1838: Abolitionist and conductor, David Ruggles, creates and publishes the first African American magazine, Mirror of Freedom, on August 30 in New York City, New York.
1838: Levi Coffin, often referred to as the “President of the Underground Railroad,” builds a two-story, Federal-style brick home as his family's residence in Newport (now Fountain City), Indiana. Because so many fugitives passing through it, the house becomes known as the "Grand Central Station" of the Underground Railroad. In 1847, he moves to the Cincinnati, Ohio, area and continues his work with the Railroad. In 1854, he helps found an African American orphanage, and when the War breaks out, he leads a group to begin preparing for the wounded. Levi claims that he and his wife assisted about 3,300 slaves seeking freedom
1839: Abolitionist and journalist Charles Bennett Ray, born a free man in Falmouth, Massachusetts, becomes editor and sole owner of the Colored American, the fourth weekly periodical published by an African American.

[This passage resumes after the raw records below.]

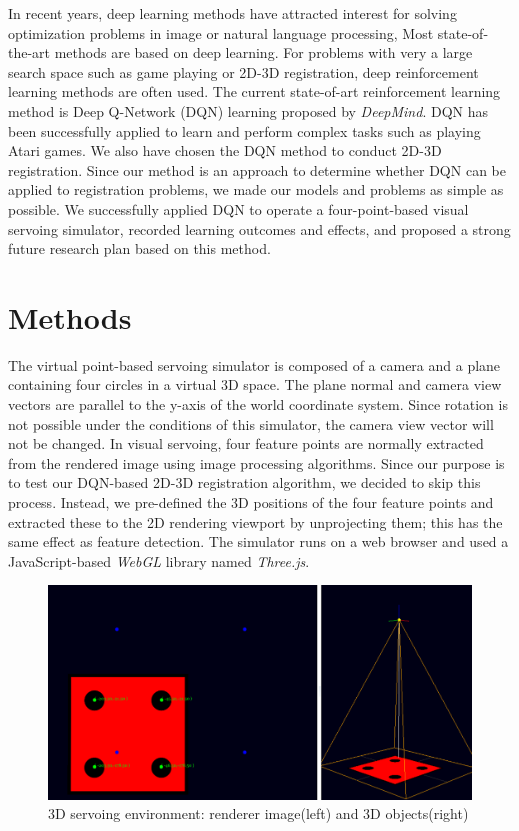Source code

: \documentclass[10pt]{article}
\begin{document}
 In recent years, deep learning methods have attracted interest for solving optimization problems in image or natural language processing, Most state-of-the-art methods are based on deep learning\cite{deepimage, deeplanguage}. For problems with very a large search space such as game playing or 2D-3D registration, deep reinforcement learning methods are often used. The current state-of-art reinforcement learning method is Deep Q-Network (DQN)\cite{dqn} learning proposed by \emph{DeepMind}. DQN has been successfully applied to learn and perform complex tasks such as playing Atari games\cite{ref2}. We also have chosen the DQN method to conduct 2D-3D registration. Since our method is an approach to determine whether DQN can be applied to registration problems, we made our models and problems as simple as possible. We successfully applied DQN to operate a four-point-based visual servoing simulator, recorded learning outcomes and effects, and proposed a strong future research plan based on this method.

\section{Methods}
The virtual point-based servoing simulator is composed of a camera and a plane containing four circles in a virtual 3D space. The plane normal and camera view vectors are parallel to the y-axis of the world coordinate system. Since rotation is not possible under the conditions of this simulator, the camera view vector will not be changed. In visual servoing, four feature points are normally extracted from the rendered image using image processing algorithms. Since our purpose is to test our DQN-based 2D-3D registration algorithm, we decided to skip this process. Instead, we pre-defined the 3D positions of the four feature points and extracted these to the 2D rendering viewport by unprojecting them; this has the same effect as feature detection. The simulator runs on a web browser and used a JavaScript-based \emph{WebGL} library named \emph{Three.js}.

\begin{figure}[htb]
\begin{center}
\includegraphics[width=0.8\columnwidth]{images/fig-temp1.png}
\caption{3D servoing environment: renderer image(left) and 3D objects(right)}
\label{fig1}
\end{center}
\end{figure}
\end{document}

1839: Joseph Cinque leads a mutiny on the slave ship, Amistad, but is captured off the coast of Connecticut. In 1841, defended by former President John Quincy Adams, he wins his freedom.
1839: The book, American Slavery as It Is: Testimony of a Thousand Witnesses is written by Theodore Dwight Weld, his wife Angelina Grimké, and her sister Sarah Grimké. Weld is a leader of the more moderate wing of the abolitionist movement.
1840: The World Antislavery Convention meets for the first time at Exeter Hall in London, June 12-23. It is organized by the British and Foreign Anti-Slavery Society, largely on the initiative of the English Quaker Joseph Sturge. The male-only Convention initially refuses to seat women but relents and allows them access to the spectator's gallery--but they cannot not participate. Lucretia Mott and Elizabeth Cady Stanton, who eight years later organize the Seneca Falls Convention, meet at this Convention.